Os defensores das indenizações em toda a Europa estão observando de perto a implantação do índice gálico na esperança de que em breve se espalhe para além das fronteiras francesas. Em novembro, o Parlamento Europeu votou em prol desenvolver leis que exijam rotulagem de reparos em toda a UE. Vallauri disse que a UE ainda está “provavelmente alguns anos distante” das pontuações de reparos que aparecem em todas as lojas em todos os países membros, mas que um projeto de lei deve transpor este ano. O vestuário de a França ter escolhido ir primeiro com sua própria pontuação, disse ele, “prova que é provável” e representa “uma boa oportunidade de tirocínio para outros países que agora podem aproveitar o que os legisladores franceses criaram”.

A comunidade de reparos está também interessada em ver uma vez que o sistema de pontuação gálico afeta consumidores e fabricantes.

Em setembro, o governo gálico publicou os resultados de um estudar analisou uma vez que 140.000 compradores online responderam a uma versão beta do índice de reparabilidade que incluía todos os critérios finais, exceto o preço das peças de reposição. que Encontrado que os clientes tendem a evitar comprar laptops com uma taxa de reparo em verificação com laptops que não os têm. A director do projeto, Laurianne Vagharchakian, pesquisadora comportamental do governo gálico, atribui isso ao vestuário de o índice médio de reparabilidade do estudo, de 5,4 em 10, ser provavelmente “desmotivador e pouco encantador” para os compradores potenciais. Outras pesquisas sugere que os consumidores preferem produtos com rótulos que indicam uma vida útil mais longa do que a concorrência e uma vida útil mais curta e que, em alguns casos, eles podem estar dispostos a remunerar muito mais pelo resultado mais perene.

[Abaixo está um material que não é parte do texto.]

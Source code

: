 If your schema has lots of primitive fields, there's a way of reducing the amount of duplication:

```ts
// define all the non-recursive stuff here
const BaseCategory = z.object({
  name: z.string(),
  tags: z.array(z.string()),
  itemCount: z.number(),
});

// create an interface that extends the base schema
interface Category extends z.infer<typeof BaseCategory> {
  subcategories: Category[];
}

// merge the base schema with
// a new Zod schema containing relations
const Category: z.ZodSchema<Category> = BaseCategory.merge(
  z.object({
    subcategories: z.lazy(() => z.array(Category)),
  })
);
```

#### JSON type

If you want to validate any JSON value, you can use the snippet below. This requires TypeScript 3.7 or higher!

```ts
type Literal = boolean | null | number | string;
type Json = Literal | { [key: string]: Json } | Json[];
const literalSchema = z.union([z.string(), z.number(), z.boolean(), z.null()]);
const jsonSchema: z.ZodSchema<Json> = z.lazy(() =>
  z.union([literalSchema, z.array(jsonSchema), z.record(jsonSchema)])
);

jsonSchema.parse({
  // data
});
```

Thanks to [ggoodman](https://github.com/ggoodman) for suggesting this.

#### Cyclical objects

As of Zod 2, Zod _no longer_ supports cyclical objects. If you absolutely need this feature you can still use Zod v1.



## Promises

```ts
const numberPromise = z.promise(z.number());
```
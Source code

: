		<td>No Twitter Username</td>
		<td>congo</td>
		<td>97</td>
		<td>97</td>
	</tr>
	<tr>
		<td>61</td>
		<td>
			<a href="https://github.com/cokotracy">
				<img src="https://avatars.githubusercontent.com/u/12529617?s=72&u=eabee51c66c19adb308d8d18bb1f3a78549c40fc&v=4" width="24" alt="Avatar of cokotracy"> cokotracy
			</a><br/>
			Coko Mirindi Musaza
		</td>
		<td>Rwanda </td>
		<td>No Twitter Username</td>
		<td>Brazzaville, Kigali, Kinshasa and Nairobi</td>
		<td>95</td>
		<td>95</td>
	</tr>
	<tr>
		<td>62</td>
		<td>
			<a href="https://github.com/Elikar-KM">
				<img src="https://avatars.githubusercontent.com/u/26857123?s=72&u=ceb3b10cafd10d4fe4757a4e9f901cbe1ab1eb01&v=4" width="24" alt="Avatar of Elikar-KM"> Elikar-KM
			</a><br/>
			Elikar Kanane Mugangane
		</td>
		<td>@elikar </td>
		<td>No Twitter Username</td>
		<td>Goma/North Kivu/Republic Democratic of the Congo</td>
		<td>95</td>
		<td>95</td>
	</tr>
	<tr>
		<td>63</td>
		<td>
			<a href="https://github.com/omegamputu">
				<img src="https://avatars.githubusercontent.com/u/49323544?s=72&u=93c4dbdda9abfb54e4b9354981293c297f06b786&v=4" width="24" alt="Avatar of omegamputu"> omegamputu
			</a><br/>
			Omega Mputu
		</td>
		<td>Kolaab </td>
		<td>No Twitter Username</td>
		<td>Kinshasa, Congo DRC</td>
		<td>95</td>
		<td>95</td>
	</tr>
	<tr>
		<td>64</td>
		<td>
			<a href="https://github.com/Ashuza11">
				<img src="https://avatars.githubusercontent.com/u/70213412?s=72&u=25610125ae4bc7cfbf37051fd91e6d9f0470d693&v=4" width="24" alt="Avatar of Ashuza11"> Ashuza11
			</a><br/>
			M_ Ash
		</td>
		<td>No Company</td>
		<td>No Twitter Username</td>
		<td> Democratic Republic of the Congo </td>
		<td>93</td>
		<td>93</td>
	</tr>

Se as pontuações dos reparos começarem a influenciar o comportamento do consumidor na França, já que essas descobertas sugerem que sim, os fabricantes provavelmente sentirão pressão para facilitar o reparo do dispositivo. Vallauri e Wiens enfatizaram a relevância de tornar obrigatórias as pontuações de reparos francesas para forçar uma mudança marítima na fabricação do resultado.

Acreditamos que, no momento em que alguma coisa se torna um requisito, não é mais um problema para o trabalhador “, disse Vallauri.” Eles somente têm que tratá-lo uma vez que uma de suas variáveis ​​para colocar um resultado no mercado. Tanto mais alguns os fabricantes optarem por tornar os produtos mais reparáveis, isso motivará outros, senão por terror de se perder, a melhorar suas práticas.

Este item foi reescrito, traduzido de uma publicação em inglês. Clique cá para acessar a material original (em inglês)!